An AI agent that only gets checked at the moment it is deployed is like a new employee who goes through a background check on day one but never again. You verified who they were when they started. You have no ongoing picture of whether they are doing what they said they would do, or whether something has gone wrong since.

This is the gap that behavioural monitoring fills for AI agents. It is not about distrust. It is about maintaining the continuous visibility that any well-run operation needs when autonomous systems are acting on your behalf.

What Behavioural Monitoring Actually Means

Behavioural monitoring for AI agents means capturing a structured record of what each agent does in production — every API call, every database query, every transaction submission, every authentication event — and using that stream of events to compute an ongoing picture of whether the agent is operating within expected parameters.
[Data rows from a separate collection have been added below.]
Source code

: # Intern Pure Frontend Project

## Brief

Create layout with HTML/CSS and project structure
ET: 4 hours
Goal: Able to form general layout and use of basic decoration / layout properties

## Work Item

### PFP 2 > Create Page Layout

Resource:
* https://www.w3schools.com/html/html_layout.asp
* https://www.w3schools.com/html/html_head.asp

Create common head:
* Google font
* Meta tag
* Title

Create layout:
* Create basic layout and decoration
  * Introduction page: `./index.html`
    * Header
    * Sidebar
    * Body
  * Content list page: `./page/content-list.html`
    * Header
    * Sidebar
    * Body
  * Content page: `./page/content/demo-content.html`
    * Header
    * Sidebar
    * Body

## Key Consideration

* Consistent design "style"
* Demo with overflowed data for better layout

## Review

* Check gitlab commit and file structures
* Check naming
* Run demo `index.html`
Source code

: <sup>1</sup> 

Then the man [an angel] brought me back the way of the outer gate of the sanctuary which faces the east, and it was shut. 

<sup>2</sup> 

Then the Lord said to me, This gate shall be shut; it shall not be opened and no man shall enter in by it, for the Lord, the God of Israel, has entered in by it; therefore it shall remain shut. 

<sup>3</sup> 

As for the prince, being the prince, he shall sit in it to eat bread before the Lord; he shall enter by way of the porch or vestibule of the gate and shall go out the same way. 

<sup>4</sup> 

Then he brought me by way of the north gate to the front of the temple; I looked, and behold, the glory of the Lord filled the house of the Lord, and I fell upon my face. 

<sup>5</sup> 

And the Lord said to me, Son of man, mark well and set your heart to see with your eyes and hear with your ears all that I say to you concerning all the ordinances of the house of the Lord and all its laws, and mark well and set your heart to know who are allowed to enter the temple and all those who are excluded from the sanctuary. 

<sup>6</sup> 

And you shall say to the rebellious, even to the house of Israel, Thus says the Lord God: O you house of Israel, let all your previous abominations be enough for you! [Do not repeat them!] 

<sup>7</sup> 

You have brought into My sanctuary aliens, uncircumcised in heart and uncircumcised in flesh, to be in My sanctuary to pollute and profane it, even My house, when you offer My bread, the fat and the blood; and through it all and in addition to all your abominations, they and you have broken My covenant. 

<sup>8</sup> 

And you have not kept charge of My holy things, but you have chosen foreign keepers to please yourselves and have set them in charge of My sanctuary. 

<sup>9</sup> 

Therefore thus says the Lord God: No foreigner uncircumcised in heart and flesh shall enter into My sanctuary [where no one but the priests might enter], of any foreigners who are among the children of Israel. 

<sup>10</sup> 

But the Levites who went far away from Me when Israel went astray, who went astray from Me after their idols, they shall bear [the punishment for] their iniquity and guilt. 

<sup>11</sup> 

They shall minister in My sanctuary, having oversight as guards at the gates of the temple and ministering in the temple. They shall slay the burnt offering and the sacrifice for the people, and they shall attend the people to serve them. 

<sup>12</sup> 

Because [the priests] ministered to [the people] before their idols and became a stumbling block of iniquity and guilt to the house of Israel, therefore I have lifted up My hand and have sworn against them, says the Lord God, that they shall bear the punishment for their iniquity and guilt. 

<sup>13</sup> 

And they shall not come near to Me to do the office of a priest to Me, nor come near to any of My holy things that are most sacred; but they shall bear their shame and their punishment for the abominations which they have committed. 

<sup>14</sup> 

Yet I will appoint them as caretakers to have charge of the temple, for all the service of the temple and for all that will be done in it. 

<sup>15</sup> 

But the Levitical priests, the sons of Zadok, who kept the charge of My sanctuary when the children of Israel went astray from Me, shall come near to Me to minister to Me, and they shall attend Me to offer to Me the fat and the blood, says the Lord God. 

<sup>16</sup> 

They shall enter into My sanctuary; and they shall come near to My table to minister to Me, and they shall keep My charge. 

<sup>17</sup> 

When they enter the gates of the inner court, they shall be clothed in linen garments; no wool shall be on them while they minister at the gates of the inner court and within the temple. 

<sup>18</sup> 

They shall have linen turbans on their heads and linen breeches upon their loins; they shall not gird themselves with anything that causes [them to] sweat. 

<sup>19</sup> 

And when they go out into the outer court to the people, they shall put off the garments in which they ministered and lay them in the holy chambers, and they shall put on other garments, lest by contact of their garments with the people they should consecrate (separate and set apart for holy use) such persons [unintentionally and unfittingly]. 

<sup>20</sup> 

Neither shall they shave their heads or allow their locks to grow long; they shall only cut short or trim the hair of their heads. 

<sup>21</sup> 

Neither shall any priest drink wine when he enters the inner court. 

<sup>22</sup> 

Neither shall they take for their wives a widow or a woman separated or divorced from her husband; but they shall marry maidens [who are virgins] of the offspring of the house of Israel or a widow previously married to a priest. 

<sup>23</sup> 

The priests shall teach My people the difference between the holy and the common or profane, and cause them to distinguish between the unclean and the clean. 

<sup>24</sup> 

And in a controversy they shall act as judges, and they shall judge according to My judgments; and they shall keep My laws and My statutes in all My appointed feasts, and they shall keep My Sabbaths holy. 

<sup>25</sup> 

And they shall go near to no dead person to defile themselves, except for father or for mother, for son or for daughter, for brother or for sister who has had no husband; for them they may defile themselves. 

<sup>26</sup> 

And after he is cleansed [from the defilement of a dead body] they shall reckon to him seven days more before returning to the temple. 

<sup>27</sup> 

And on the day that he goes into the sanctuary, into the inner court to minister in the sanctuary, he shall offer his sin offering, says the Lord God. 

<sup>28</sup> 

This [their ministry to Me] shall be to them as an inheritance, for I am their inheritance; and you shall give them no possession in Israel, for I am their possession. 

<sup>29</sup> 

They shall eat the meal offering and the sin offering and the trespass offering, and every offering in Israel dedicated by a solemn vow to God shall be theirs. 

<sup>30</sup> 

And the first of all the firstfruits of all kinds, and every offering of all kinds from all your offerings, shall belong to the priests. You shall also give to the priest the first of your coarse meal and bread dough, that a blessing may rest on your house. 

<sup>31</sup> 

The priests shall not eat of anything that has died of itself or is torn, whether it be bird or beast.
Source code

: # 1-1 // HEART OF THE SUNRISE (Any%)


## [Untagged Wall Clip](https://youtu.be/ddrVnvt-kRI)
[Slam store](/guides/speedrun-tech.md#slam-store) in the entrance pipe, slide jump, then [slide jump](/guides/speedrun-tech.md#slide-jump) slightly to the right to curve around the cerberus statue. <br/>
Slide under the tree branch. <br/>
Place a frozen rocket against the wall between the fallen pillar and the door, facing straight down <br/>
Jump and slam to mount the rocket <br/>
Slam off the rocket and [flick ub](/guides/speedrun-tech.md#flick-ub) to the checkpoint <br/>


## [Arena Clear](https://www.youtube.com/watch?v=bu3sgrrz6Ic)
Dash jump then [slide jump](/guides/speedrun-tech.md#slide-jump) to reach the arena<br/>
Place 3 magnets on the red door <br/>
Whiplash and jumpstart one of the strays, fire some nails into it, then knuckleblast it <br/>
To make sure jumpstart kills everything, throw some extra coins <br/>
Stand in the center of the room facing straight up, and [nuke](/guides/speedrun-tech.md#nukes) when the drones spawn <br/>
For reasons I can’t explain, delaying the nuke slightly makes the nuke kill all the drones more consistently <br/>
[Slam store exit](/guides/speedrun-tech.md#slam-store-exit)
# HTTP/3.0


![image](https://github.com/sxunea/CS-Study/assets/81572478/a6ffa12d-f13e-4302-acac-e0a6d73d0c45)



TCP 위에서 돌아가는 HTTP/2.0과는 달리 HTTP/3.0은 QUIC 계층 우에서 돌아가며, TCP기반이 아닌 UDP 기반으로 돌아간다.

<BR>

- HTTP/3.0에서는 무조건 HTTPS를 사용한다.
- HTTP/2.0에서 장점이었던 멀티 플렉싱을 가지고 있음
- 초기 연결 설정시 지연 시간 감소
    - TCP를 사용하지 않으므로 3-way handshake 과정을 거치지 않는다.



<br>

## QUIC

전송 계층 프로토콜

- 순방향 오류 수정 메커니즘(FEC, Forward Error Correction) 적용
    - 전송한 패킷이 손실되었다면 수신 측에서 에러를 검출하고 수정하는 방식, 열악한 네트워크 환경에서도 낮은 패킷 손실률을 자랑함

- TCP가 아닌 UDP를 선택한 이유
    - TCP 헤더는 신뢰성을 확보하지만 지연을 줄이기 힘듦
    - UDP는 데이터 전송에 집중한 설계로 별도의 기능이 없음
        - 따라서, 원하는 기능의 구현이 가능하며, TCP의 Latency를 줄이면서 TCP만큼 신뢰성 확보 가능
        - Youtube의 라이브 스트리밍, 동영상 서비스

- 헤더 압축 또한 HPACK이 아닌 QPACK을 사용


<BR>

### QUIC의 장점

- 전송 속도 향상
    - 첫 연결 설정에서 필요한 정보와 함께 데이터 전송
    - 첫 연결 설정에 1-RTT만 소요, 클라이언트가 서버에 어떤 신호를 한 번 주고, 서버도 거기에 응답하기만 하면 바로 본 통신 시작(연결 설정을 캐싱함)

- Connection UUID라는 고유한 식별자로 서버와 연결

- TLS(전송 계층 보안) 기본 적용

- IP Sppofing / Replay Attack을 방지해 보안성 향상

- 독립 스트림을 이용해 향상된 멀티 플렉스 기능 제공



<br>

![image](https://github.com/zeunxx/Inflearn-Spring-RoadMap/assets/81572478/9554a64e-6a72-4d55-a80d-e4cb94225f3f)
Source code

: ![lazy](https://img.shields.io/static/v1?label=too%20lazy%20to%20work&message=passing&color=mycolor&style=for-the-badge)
This is different from logging. Logging is retrospective: you look at logs after something goes wrong to understand what happened. Behavioural monitoring is continuous: you are computing risk indicators in real time, updating a risk score with every event, and triggering alerts or automated responses when the score crosses defined thresholds.

The distinction matters enormously for compliance. Under the EU AI Act, operators of high-risk AI systems are required to implement "logging capabilities" that allow for "post-hoc monitoring." But Article 12 goes further: it requires that logs allow operators to detect "situations in which the AI system may not function as intended." You cannot detect a malfunction in real time from logs you review weekly. You need a continuous monitoring layer.

For a detailed look at how Kakunin's event ingestion works technically, the event ingestion documentation covers the API design, event types, and risk scoring model.

The Eight Core Event Types

In a well-instrumented AI agent deployment, there are eight categories of events that matter most for behavioural risk assessment.

Transaction events capture any action the agent takes that moves value or resources — a trade submission, a payment initiation, a resource allocation. These are your highest-stakes events. Anomalies here — volume spikes, unusual counterparties, off-hours timing — are the earliest signals of a malfunctioning or compromised agent.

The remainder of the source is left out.